Since Nietzsche isn’t about offering arguments but painting a picture of life that is laudable and positive, he often wrote in aphorisms—short yet profound and dense snippets. His style also made him one of the most oft-quoted philosophers around. You probably unknowingly know a handful of Nietzsche quotes yourself. For example, on pain and suffering, Nietzsche states: “The poison of which the weaker natures perish strengthens the strong—nor do they call it poison”;12 “There is a recipe against pessimistic philosophers and the excessive sensitivity that seems to me to be the real ‘misery of the present age’ . . . the recipe against this misery is: misery”;13 “There is as much wisdom in pain as there is in pleasure”;14 and most famously, “What doesn’t kill me makes me stronger.”15 Pain can be a great teacher, character builder, and often times our reaction to it, our complaining and whining that “life is hard,” is more illustrative of our spoiled natures than it is the unappealing nature of our existence. We need to see pain in the right light; we need to contextualize it and develop a proper attitude toward life, one of self-mastery, creation, and ultimately a kind of playfulness. Then, each individual failure, each accident will be redeemed within the greater context of a successful life, a life of one’s own making. An integrous life revalues the bumps and slumps and lurches insofar as they are part and parcel to a noble existence. Nietzsche sees himself as a redeemer of accidents. This notion is best illustrated through a thought experiment Nietzsche offers in The Gay Science.16

In aphorism 341, Nietzsche asks us to imagine the following scenario. What if some day or night, during your loneliest loneliness a demon fell upon you and decreed that your whole life up to that point, all its successes and failures, every detail would be relived by you over and over again for eternity. Herein lies Nietzsche’s notion of the eternal recurrence of the same. What would your reaction be? Would you curse him, or would you praise him? Would you fall to your knees weeping, or would you celebrate your good fortune? Your response is indicative of your view of life and whether you can redeem it in its totality even in your darkest hour.
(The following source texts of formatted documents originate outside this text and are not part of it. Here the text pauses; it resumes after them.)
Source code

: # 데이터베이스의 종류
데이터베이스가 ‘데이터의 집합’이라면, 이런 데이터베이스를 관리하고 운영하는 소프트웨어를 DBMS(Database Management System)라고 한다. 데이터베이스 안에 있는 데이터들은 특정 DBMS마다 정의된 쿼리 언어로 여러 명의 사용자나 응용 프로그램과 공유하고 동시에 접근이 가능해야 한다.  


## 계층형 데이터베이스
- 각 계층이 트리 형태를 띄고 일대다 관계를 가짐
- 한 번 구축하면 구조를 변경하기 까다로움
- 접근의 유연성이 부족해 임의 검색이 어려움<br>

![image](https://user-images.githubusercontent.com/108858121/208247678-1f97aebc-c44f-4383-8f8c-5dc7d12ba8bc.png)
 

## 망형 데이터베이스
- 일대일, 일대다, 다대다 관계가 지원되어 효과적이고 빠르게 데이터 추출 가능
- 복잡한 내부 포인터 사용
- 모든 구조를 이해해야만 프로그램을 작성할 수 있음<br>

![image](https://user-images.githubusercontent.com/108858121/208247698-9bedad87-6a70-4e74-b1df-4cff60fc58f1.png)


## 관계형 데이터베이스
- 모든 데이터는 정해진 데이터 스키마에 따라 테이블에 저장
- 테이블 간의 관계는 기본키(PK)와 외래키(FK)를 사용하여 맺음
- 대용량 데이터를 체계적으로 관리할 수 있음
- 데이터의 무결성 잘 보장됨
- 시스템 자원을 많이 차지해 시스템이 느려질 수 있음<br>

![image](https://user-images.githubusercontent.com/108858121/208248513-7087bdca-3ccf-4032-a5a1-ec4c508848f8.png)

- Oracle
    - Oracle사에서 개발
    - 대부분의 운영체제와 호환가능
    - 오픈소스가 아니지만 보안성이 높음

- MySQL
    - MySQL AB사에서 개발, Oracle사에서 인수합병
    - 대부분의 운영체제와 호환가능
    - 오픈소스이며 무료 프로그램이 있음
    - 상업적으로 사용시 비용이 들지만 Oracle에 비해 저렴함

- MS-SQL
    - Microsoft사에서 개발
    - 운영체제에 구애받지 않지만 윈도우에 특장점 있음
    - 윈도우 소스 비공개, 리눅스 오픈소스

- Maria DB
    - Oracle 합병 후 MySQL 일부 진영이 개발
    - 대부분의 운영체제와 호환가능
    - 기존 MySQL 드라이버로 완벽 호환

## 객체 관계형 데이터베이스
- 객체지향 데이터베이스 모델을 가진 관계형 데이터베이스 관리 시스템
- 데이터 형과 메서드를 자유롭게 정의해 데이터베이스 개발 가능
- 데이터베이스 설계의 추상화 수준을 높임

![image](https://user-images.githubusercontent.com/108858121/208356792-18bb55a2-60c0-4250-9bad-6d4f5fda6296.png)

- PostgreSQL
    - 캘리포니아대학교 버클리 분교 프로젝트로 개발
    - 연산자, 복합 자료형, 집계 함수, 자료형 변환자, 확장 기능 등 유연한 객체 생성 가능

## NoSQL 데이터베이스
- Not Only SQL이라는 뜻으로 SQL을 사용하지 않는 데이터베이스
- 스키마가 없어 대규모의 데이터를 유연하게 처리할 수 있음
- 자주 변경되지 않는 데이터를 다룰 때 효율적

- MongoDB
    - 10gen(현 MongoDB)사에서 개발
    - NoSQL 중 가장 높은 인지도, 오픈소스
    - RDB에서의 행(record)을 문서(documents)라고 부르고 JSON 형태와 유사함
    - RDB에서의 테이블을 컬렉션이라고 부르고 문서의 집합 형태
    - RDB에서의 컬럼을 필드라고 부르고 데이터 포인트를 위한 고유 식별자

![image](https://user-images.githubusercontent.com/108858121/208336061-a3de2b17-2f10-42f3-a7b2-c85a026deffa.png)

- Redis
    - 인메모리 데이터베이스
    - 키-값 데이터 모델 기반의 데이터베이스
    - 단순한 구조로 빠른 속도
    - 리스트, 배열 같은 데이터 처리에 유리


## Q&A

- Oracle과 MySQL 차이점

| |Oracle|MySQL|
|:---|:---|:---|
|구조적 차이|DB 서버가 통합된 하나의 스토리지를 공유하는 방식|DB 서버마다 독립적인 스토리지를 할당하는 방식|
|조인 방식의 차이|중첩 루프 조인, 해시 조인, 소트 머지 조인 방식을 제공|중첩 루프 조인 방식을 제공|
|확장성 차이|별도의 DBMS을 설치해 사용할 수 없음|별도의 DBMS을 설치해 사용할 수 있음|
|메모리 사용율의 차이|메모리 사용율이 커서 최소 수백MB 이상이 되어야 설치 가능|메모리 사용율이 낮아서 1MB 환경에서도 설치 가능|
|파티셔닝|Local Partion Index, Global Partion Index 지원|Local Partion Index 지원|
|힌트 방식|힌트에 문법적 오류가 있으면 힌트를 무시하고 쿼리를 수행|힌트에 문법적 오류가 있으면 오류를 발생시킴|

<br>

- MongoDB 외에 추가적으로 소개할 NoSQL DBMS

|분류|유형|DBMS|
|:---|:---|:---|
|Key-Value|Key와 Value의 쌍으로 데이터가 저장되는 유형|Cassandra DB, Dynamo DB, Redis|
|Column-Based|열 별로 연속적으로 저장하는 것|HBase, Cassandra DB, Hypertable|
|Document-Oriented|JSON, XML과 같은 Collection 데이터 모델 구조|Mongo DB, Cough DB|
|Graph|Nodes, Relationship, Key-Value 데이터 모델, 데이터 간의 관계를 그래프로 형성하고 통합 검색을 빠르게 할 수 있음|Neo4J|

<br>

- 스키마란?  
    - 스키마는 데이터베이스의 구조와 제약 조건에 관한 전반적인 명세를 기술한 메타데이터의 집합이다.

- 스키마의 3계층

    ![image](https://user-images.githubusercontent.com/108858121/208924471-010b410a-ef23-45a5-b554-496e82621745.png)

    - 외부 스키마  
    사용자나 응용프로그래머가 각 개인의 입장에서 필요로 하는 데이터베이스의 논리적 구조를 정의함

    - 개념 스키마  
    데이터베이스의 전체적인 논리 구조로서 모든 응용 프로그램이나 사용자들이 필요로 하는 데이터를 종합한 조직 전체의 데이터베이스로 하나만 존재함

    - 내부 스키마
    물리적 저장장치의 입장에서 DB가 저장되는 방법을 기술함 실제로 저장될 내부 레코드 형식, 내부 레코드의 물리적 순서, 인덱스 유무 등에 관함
This is a brutal test, one I am sure a great many of us would fail, if we were truly honest with ourselves. But Nietzsche isn’t for everyone. Although his view of life is meant for all of humanity, most people aren’t ready for him. So imagine your darkest hour, your loneliest loneliness. Imagine that darkest hour when things seem not only gloomy, but hopeless. Think of that dark hour when the compassion of others feels like pity and reinforces your own self-loathing. When you truly feel useless and death isn’t merely the inevitable end, but a quietude sorely longed for, if only it would come more quickly. A time when there is no room dark enough and no blanket heavy enough to make it all better. The kind of despair that results after you realize your spirit died years ago and left only a hollow corpse to carry out the mundane tasks of the day, dragged out of bed each morning by only some vague notion of duty. This is your darkest hour; this is when you see what you’re really made of. Can you muscle through and burst out the other end powerful and ready to take on the day, or do you cower, whimper, and whine and like a pessimist pray for the end? Can you declare it is all worth it, and you’d gladly do it all again because life is worth it? Or do you run and hide? What is nobler? What is more praiseworthy? Who do you want to be?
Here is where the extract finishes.